WHAT IS REQUIRED: The output should be every line below, retyped exactly, with no images.

RECORDS FOR THIS EXERCISE:

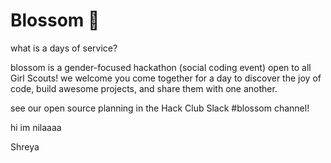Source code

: # Blossom 🌸
what is a days of service?

blossom is a gender-focused hackathon (social coding event) open to all Girl Scouts! we welcome you come together for a day to discover the joy of code, build awesome projects, and share them with one another.

see our open source planning in the Hack Club Slack #blossom channel!

hi im nilaaaa

Shreya
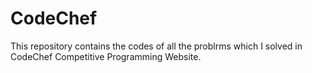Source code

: # CodeChef
This repository contains the codes of all the problrms which I solved in CodeChef Competitive Programming Website.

EXPECTED ANSWER:
Source code

: # Blossom 🌸
what is a days of service?

blossom is a gender-focused hackathon (social coding event) open to all Girl Scouts! we welcome you come together for a day to discover the joy of code, build awesome projects, and share them with one another.

see our open source planning in the Hack Club Slack #blossom channel!

hi im nilaaaa

Shreya
Source code

: # CodeChef
This repository contains the codes of all the problrms which I solved in CodeChef Competitive Programming Website.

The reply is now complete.